▸ EXERCISE GOAL:
Every line of the material is to be set down exactly as written.
= = =
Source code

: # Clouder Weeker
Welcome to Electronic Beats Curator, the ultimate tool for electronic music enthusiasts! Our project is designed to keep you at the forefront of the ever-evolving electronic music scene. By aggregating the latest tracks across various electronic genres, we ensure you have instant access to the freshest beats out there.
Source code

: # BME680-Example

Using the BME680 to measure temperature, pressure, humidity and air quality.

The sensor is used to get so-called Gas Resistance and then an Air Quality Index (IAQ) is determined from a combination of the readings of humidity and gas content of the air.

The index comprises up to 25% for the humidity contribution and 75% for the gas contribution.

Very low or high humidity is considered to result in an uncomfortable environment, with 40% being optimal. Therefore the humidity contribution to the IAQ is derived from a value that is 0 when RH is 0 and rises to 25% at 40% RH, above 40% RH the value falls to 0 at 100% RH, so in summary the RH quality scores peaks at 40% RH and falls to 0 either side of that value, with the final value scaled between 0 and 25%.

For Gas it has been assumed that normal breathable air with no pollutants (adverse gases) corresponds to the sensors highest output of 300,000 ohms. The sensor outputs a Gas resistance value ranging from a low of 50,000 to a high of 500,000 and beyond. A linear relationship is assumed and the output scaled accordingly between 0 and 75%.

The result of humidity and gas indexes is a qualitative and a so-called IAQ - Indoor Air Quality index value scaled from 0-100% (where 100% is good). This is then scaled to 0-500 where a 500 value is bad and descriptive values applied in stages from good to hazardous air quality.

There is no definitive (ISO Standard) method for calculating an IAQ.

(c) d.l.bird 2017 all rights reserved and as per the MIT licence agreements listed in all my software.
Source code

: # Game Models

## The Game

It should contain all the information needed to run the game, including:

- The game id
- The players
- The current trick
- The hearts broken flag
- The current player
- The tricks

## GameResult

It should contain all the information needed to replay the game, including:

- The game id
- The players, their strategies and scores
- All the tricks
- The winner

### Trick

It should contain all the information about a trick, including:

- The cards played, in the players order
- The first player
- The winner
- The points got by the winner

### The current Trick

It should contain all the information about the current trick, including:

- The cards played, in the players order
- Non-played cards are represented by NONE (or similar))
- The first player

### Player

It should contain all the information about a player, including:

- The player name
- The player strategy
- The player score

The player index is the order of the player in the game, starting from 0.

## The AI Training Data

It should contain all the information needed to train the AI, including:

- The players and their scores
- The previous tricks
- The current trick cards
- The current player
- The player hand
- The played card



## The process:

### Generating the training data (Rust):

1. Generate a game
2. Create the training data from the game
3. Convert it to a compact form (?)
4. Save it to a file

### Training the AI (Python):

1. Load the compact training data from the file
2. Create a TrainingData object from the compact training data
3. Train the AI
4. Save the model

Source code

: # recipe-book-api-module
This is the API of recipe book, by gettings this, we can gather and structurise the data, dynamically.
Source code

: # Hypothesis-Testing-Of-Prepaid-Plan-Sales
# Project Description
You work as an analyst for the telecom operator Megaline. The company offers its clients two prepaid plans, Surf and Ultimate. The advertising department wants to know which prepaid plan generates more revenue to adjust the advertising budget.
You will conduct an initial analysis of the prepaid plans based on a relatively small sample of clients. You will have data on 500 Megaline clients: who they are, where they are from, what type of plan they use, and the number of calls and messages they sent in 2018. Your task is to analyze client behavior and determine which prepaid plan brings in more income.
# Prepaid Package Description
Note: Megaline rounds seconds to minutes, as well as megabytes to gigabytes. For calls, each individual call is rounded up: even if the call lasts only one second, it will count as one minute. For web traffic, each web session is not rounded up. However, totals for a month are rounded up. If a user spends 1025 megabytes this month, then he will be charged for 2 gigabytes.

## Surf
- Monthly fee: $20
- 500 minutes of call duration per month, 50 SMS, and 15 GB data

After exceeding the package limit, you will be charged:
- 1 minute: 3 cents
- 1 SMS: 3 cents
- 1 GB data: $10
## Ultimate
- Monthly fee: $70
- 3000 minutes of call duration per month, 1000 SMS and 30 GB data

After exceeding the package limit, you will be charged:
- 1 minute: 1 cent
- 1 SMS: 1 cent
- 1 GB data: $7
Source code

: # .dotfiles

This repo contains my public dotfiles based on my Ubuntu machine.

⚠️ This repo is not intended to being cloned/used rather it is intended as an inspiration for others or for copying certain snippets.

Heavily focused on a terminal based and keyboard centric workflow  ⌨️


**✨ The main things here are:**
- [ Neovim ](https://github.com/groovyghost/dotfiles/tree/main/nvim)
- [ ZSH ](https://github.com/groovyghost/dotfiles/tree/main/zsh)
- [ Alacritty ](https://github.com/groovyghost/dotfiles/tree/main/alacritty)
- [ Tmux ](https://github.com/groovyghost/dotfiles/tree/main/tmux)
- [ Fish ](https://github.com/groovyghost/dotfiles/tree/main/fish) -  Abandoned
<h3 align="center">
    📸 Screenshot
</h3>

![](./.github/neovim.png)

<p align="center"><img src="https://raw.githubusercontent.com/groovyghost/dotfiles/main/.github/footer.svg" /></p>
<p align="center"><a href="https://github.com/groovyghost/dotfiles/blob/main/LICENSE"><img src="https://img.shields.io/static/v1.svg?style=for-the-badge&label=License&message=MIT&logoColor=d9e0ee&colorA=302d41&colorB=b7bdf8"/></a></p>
= = =
▸ SOLUTION TO THIS PROBLEM:
Source code

: # Clouder Weeker
Welcome to Electronic Beats Curator, the ultimate tool for electronic music enthusiasts! Our project is designed to keep you at the forefront of the ever-evolving electronic music scene. By aggregating the latest tracks across various electronic genres, we ensure you have instant access to the freshest beats out there.
Source code

: # BME680-Example

Using the BME680 to measure temperature, pressure, humidity and air quality.

The sensor is used to get so-called Gas Resistance and then an Air Quality Index (IAQ) is determined from a combination of the readings of humidity and gas content of the air.

The index comprises up to 25% for the humidity contribution and 75% for the gas contribution.

Very low or high humidity is considered to result in an uncomfortable environment, with 40% being optimal. Therefore the humidity contribution to the IAQ is derived from a value that is 0 when RH is 0 and rises to 25% at 40% RH, above 40% RH the value falls to 0 at 100% RH, so in summary the RH quality scores peaks at 40% RH and falls to 0 either side of that value, with the final value scaled between 0 and 25%.

For Gas it has been assumed that normal breathable air with no pollutants (adverse gases) corresponds to the sensors highest output of 300,000 ohms. The sensor outputs a Gas resistance value ranging from a low of 50,000 to a high of 500,000 and beyond. A linear relationship is assumed and the output scaled accordingly between 0 and 75%.

The result of humidity and gas indexes is a qualitative and a so-called IAQ - Indoor Air Quality index value scaled from 0-100% (where 100% is good). This is then scaled to 0-500 where a 500 value is bad and descriptive values applied in stages from good to hazardous air quality.

There is no definitive (ISO Standard) method for calculating an IAQ.

(c) d.l.bird 2017 all rights reserved and as per the MIT licence agreements listed in all my software.
Source code

: # Game Models

## The Game

It should contain all the information needed to run the game, including:

- The game id
- The players
- The current trick
- The hearts broken flag
- The current player
- The tricks

## GameResult

It should contain all the information needed to replay the game, including:

- The game id
- The players, their strategies and scores
- All the tricks
- The winner

### Trick

It should contain all the information about a trick, including:

- The cards played, in the players order
- The first player
- The winner
- The points got by the winner

### The current Trick

It should contain all the information about the current trick, including:

- The cards played, in the players order
- Non-played cards are represented by NONE (or similar))
- The first player

### Player

It should contain all the information about a player, including:

- The player name
- The player strategy
- The player score

The player index is the order of the player in the game, starting from 0.

## The AI Training Data

It should contain all the information needed to train the AI, including:

- The players and their scores
- The previous tricks
- The current trick cards
- The current player
- The player hand
- The played card



## The process:

### Generating the training data (Rust):

1. Generate a game
2. Create the training data from the game
3. Convert it to a compact form (?)
4. Save it to a file

### Training the AI (Python):

1. Load the compact training data from the file
2. Create a TrainingData object from the compact training data
3. Train the AI
4. Save the model

Source code

: # recipe-book-api-module
This is the API of recipe book, by gettings this, we can gather and structurise the data, dynamically.
Source code

: # Hypothesis-Testing-Of-Prepaid-Plan-Sales
# Project Description
You work as an analyst for the telecom operator Megaline. The company offers its clients two prepaid plans, Surf and Ultimate. The advertising department wants to know which prepaid plan generates more revenue to adjust the advertising budget.
You will conduct an initial analysis of the prepaid plans based on a relatively small sample of clients. You will have data on 500 Megaline clients: who they are, where they are from, what type of plan they use, and the number of calls and messages they sent in 2018. Your task is to analyze client behavior and determine which prepaid plan brings in more income.
# Prepaid Package Description
Note: Megaline rounds seconds to minutes, as well as megabytes to gigabytes. For calls, each individual call is rounded up: even if the call lasts only one second, it will count as one minute. For web traffic, each web session is not rounded up. However, totals for a month are rounded up. If a user spends 1025 megabytes this month, then he will be charged for 2 gigabytes.

## Surf
- Monthly fee: $20
- 500 minutes of call duration per month, 50 SMS, and 15 GB data

After exceeding the package limit, you will be charged:
- 1 minute: 3 cents
- 1 SMS: 3 cents
- 1 GB data: $10
## Ultimate
- Monthly fee: $70
- 3000 minutes of call duration per month, 1000 SMS and 30 GB data

After exceeding the package limit, you will be charged:
- 1 minute: 1 cent
- 1 SMS: 1 cent
- 1 GB data: $7
Source code

: # .dotfiles

This repo contains my public dotfiles based on my Ubuntu machine.

⚠️ This repo is not intended to being cloned/used rather it is intended as an inspiration for others or for copying certain snippets.

Heavily focused on a terminal based and keyboard centric workflow  ⌨️


**✨ The main things here are:**
- [ Neovim ](https://github.com/groovyghost/dotfiles/tree/main/nvim)
- [ ZSH ](https://github.com/groovyghost/dotfiles/tree/main/zsh)
- [ Alacritty ](https://github.com/groovyghost/dotfiles/tree/main/alacritty)
- [ Tmux ](https://github.com/groovyghost/dotfiles/tree/main/tmux)
- [ Fish ](https://github.com/groovyghost/dotfiles/tree/main/fish) -  Abandoned
<h3 align="center">
    📸 Screenshot
</h3>

![](./.github/neovim.png)

<p align="center"><img src="https://raw.githubusercontent.com/groovyghost/dotfiles/main/.github/footer.svg" /></p>
<p align="center"><a href="https://github.com/groovyghost/dotfiles/blob/main/LICENSE"><img src="https://img.shields.io/static/v1.svg?style=for-the-badge&label=License&message=MIT&logoColor=d9e0ee&colorA=302d41&colorB=b7bdf8"/></a></p>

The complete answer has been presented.